* Task brief
What is needed is a word-for-word copy of the lines below from the one with "DMW-Experiment No. - 03" through the one with "## Bug Reports", both included, with every picture left out.

* Data for processing
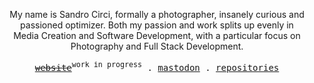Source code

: <div align="center">
  <p>
    My name is Sandro&nbsp;Circi, formally a photographer, insanely curious and passioned optimizer. Both my passion and work splits up evenly in Media&nbsp;Creation and Software&nbsp;Development, with a particular focus on Photography and Full&nbsp;Stack&nbsp;Development.
  </p>


  <!--<picture>
    <source media="(prefers-color-scheme: dark)" srcset="https://raw.githubusercontent.com/sandros94/sandros94/snk-output/github-contribution-grid-snake-dark.svg">
    <source media="(prefers-color-scheme: light)" srcset="https://raw.githubusercontent.com/sandros94/sandros94/snk-output/github-contribution-grid-snake.svg">
    <img alt="github contribution grid snake animation" src="https://raw.githubusercontent.com/sandros94/sandros94/snk-output/github-contribution-grid-snake.svg">
  </picture>-->

  <!-- Generated with the awesome [Platane/snk](https://github.com/Platane/snk) -->

</div>

<p align="center">
  <samp>
    <s><a href="https://sandros94.com">website</a></s><sup>work in progress</sup> .
    <a rel="me" href="https://mastodon.social/@sandros94">mastodon</a> .
    <!--<a href="https://twitter.com/the_sandros94">tweets</a> .-->
    <a href="https://github.com/Sandros94?tab=repositories">repositories</a>
    <!--<a href="https://github.com/sponsors/sandros94">sponsor</a>-->
  </samp>
</p>
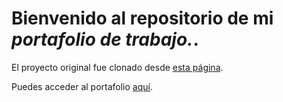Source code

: # Bienvenido al repositorio de mi _portafolio de trabajo._. 

El proyecto original fue clonado desde [esta página](https://geraldogonzalez.github.io/portafolio/portafolio-es/index.html).

Puedes acceder al portafolio [aquí](https://vladagui2001.github.io).
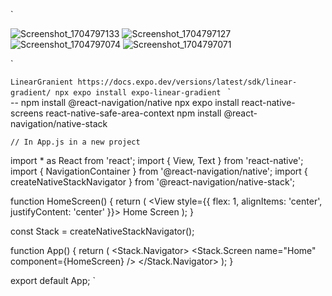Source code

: `

![Screenshot_1704797133](https://github.com/yusufburakkaradag42/foodapp/assets/118989504/1f60f0e1-24d6-4de8-b374-0496bb3f0aeb)
![Screenshot_1704797127](https://github.com/yusufburakkaradag42/foodapp/assets/118989504/96e934ac-985f-4658-a256-16917b9a18e3)
![Screenshot_1704797074](https://github.com/yusufburakkaradag42/foodapp/assets/118989504/f790b564-7a73-4330-9b7e-1027a6d2645c)
![Screenshot_1704797071](https://github.com/yusufburakkaradag42/foodapp/assets/118989504/cc419ab0-2b89-4e3d-8230-0535bdfac88f)



`

`LinearGranient
    https://docs.expo.dev/versions/latest/sdk/linear-gradient/
    npx expo install expo-linear-gradient
`
`   
    -- npm install @react-navigation/native
    npx expo install react-native-screens react-native-safe-area-context
    npm install @react-navigation/native-stack


    // In App.js in a new project

import * as React from 'react';
import { View, Text } from 'react-native';
import { NavigationContainer } from '@react-navigation/native';
import { createNativeStackNavigator } from '@react-navigation/native-stack';

function HomeScreen() {
  return (
    <View style={{ flex: 1, alignItems: 'center', justifyContent: 'center' }}>
      <Text>Home Screen</Text>
    </View>
  );
}

const Stack = createNativeStackNavigator();

function App() {
  return (
    <NavigationContainer>
      <Stack.Navigator>
        <Stack.Screen name="Home" component={HomeScreen} />
      </Stack.Navigator>
    </NavigationContainer>
  );
}

export default App;
`
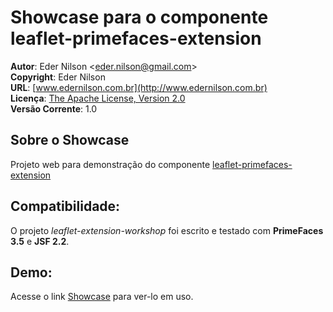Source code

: # Showcase para o componente leaflet-primefaces-extension


**Autor**: Eder Nilson <[eder.nilson@gmail.com](mailto:eder.nilson@gmail.com)>  
**Copyright**: Eder Nilson  
**URL**: [www.edernilson.com.br](http://www.edernilson.com.br)  
**Licença**: [The Apache License, Version 2.0](http://www.apache.org/licenses/LICENSE-2.0.txt)  
**Versão Corrente**: 1.0

Sobre o Showcase
-----

Projeto web para demonstração do componente [leaflet-primefaces-extension](https://github.com/edernilson/leaflet-primefaces-extension)


Compatibilidade:
--------------

O projeto *leaflet-extension-workshop* foi escrito e testado com **PrimeFaces 3.5** e **JSF 2.2**.


Demo:
--------------

Acesse o link [Showcase](http://www.edernilson.com.br/leaflet-extension-workshop) para ver-lo em uso.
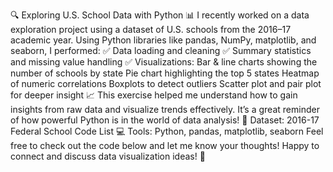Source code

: 🔍 Exploring U.S. School Data with Python 📊
I recently worked on a data exploration project using a dataset of U.S. schools from the 2016–17 academic year. Using Python libraries like pandas, NumPy, matplotlib, and seaborn, I performed:
 ✅ Data loading and cleaning
 ✅ Summary statistics and missing value handling
 ✅ Visualizations:
Bar & line charts showing the number of schools by state
Pie chart highlighting the top 5 states
Heatmap of numeric correlations
Boxplots to detect outliers
Scatter plot and pair plot for deeper insight
📈 This exercise helped me understand how to gain insights from raw data and visualize trends effectively. It’s a great reminder of how powerful Python is in the world of data analysis!
 📂 Dataset: 2016-17 Federal School Code List
 💻 Tools: Python, pandas, matplotlib, seaborn
Feel free to check out the code below and let me know your thoughts! Happy to connect and discuss data visualization ideas! 🙌
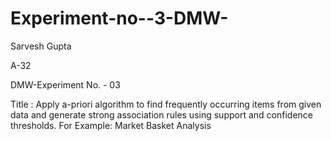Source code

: # Experiment-no--3-DMW-
Sarvesh Gupta

A-32

DMW-Experiment No. - 03

Title : Apply a-priori algorithm to find frequently occurring items from given data and generate strong association rules using support and confidence thresholds. For Example: Market Basket Analysis
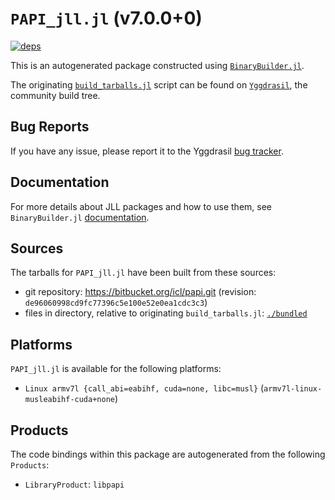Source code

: # `PAPI_jll.jl` (v7.0.0+0)

[![deps](https://juliahub.com/docs/PAPI_jll/deps.svg)](https://juliahub.com/ui/Packages/PAPI_jll/r0nWX?page=2)

This is an autogenerated package constructed using [`BinaryBuilder.jl`](https://github.com/JuliaPackaging/BinaryBuilder.jl).

The originating [`build_tarballs.jl`](https://github.com/JuliaPackaging/Yggdrasil/blob/7a7c9c87335d3fd89fa12883bb8fc40da37bce4d/P/PAPI/build_tarballs.jl) script can be found on [`Yggdrasil`](https://github.com/JuliaPackaging/Yggdrasil/), the community build tree.

## Bug Reports

If you have any issue, please report it to the Yggdrasil [bug tracker](https://github.com/JuliaPackaging/Yggdrasil/issues).

## Documentation

For more details about JLL packages and how to use them, see `BinaryBuilder.jl` [documentation](https://docs.binarybuilder.org/stable/jll/).

## Sources

The tarballs for `PAPI_jll.jl` have been built from these sources:

* git repository: https://bitbucket.org/icl/papi.git (revision: `de96060998cd9fc77396c5e100e52e0ea1cdc3c3`)
* files in directory, relative to originating `build_tarballs.jl`: [`./bundled`](https://github.com/JuliaPackaging/Yggdrasil/tree/7a7c9c87335d3fd89fa12883bb8fc40da37bce4d/P/PAPI/bundled)

## Platforms

`PAPI_jll.jl` is available for the following platforms:

* `Linux armv7l {call_abi=eabihf, cuda=none, libc=musl}` (`armv7l-linux-musleabihf-cuda+none`)

## Products

The code bindings within this package are autogenerated from the following `Products`:

* `LibraryProduct`: `libpapi`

* Task result
DMW-Experiment No. - 03

Title : Apply a-priori algorithm to find frequently occurring items from given data and generate strong association rules using support and confidence thresholds. For Example: Market Basket Analysis
Source code

: # `PAPI_jll.jl` (v7.0.0+0)

[![deps](https://juliahub.com/docs/PAPI_jll/deps.svg)](https://juliahub.com/ui/Packages/PAPI_jll/r0nWX?page=2)

This is an autogenerated package constructed using [`BinaryBuilder.jl`](https://github.com/JuliaPackaging/BinaryBuilder.jl).

The originating [`build_tarballs.jl`](https://github.com/JuliaPackaging/Yggdrasil/blob/7a7c9c87335d3fd89fa12883bb8fc40da37bce4d/P/PAPI/build_tarballs.jl) script can be found on [`Yggdrasil`](https://github.com/JuliaPackaging/Yggdrasil/), the community build tree.

## Bug Reports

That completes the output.